New low’ in Vincentian politics

Written from source news

Original Author Nelson King

President of the Brooklyn-based St. Vincent and the Grenadines Ex-Teachers Association of New York, Jackson Farrell, says he’s deeply troubled by what he characterizes as a “new low” in electioneering in his native land.

“We have taken the elections to a new low,” added Farrell in his prepared statement, taking the unusual step in commenting on the political status quo at home in his association’s official ceremony. “Tensions, divisions, character assassinations and destruction of property seem to be the hallmark of that event.

“What is even more troubling is the fact that the elections are over, but the saga continues.

“What happens to the least among us?” queried Farrell rhetorically. “What happens to nation-building? These seem to be foreign concepts at this time.”

In diverting from his script, Farrell said: “St. Vincent and the Grenadines is bigger than Ralph (Gonsalves, the prime minister), Eustace (Opposition Leader Arnhim Eustace), the Red Party (Unity Labor Party), the Green Party, or any other party.”

“Those of us out here (in the Diaspora) really should be setting an example for folks back in St. Vincent and the Grenadines,” but it seems to me that, in some ways, we’re worst, because of comments posted on Face Book and whatever. It’s ridiculous.”

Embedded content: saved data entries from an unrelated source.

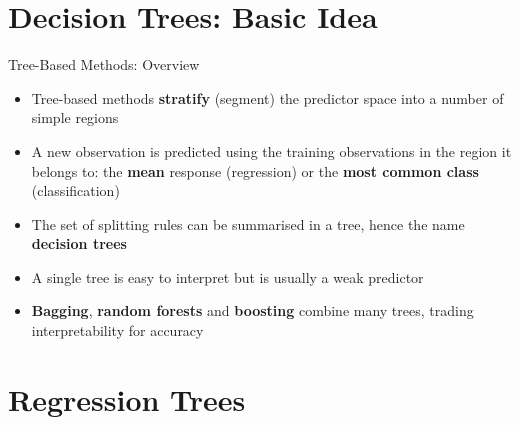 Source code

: 

\section{Decision Trees: Basic Idea}


\begin{frame}{Tree-Based Methods: Overview}
    \begin{itemize}
        \item Tree-based methods \textbf{stratify} (segment) the predictor space into a number of simple regions
        \item A new observation is predicted using the training observations in the region it belongs to: the \textbf{mean} response (regression) or the \textbf{most common class} (classification)
        \item The set of splitting rules can be summarised in a tree, hence the name \textbf{decision trees}
        \item A single tree is easy to interpret but is usually a weak predictor
        \item \textbf{Bagging}, \textbf{random forests} and \textbf{boosting} combine many trees, trading interpretability for accuracy
    \end{itemize}
\end{frame}


\section{Regression Trees}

In a recent press conference in Kingstown, the Vincentian capital, Gonsalves accused some United States-based nationals of directing terroristic activities against St. Vincent and Grenadines via the social media, primarily Facebook.

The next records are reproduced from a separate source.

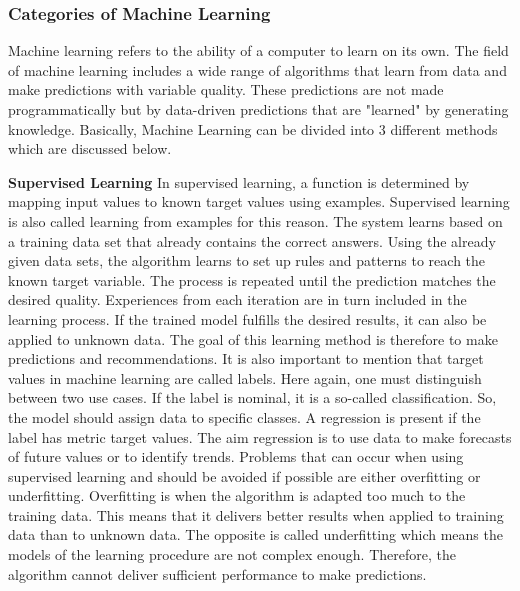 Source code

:\subsubsection{Categories of Machine Learning}

Machine learning refers to the ability of a computer to learn on its own.
The field of machine learning includes a wide range of algorithms that learn
from data and make predictions with variable quality.
These predictions are not made programmatically but by data-driven predictions
that are "learned" by generating knowledge. Basically,
Machine Learning can be divided into 3 different methods which are discussed below.\cite[4]{2018VDMAQuick}

\textbf{Supervised Learning}
In supervised learning, a function is determined by mapping input values to known target
values using examples. Supervised learning is also called learning from examples for this reason.\cite[96]{schacht2019blockchain}
The system learns based on a training data set that already contains the correct answers.
Using the already given data sets, the algorithm learns to set up rules and patterns to
reach the known target variable. The process is repeated until the prediction matches the desired quality.
Experiences from each iteration are in turn included in the learning process.
If the trained model fulfills the desired results, it can also be applied to unknown data.
The goal of this learning method is therefore to make predictions and recommendations.\cite[96]{schacht2019blockchain}
It is also important to mention that target values in machine learning are called labels.
Here again, one must distinguish between two use cases. If the label is nominal, it is a so-called
classification. So, the model should assign data to specific classes.
A regression is present if the label has metric target values.\cite[46]{Paass2020}
The aim regression is to use data to make forecasts of future values or to identify trends.
Problems that can occur when using supervised learning and should be avoided if possible
are either overfitting or underfitting.  Overfitting is when the algorithm is adapted too much
to the training data.
This means that it delivers better results when applied to training data than to unknown data.
The opposite is called underfitting which means the models of the learning procedure are not complex
enough.
Therefore, the algorithm cannot deliver sufficient performance to make predictions.\cite{buxmann2018künstliche}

In this nexus, he said that he had informed the Barbados-based U.S. Ambassador to the sub-regional Organization of Eastern Caribbean States (OECS), which includes St. Vincent and the Grenadines.

Jackson also described as “ridiculous” statements made on Face Book by some Vincentian nationals in the US, urging their compatriots to boycott Vincentian-owned businesses that are seemingly or perceptibly not supportive of their political views or stance.

“The message we should be sending is that St. Vincent and the Grenadines is bigger than any political party,” said Farrell, who was considered a militant in the teachers movement before migrating to the U.S.

“The [international] airport project is very important,” he added. “If we believe that will be the alpha and omega (the beginning and the end) of the country, that will not happen.

“If we don’t have the people of St. Vincent and the Grenadines working together, we will not have development, because our greatest resources are the people,” Farrell warned.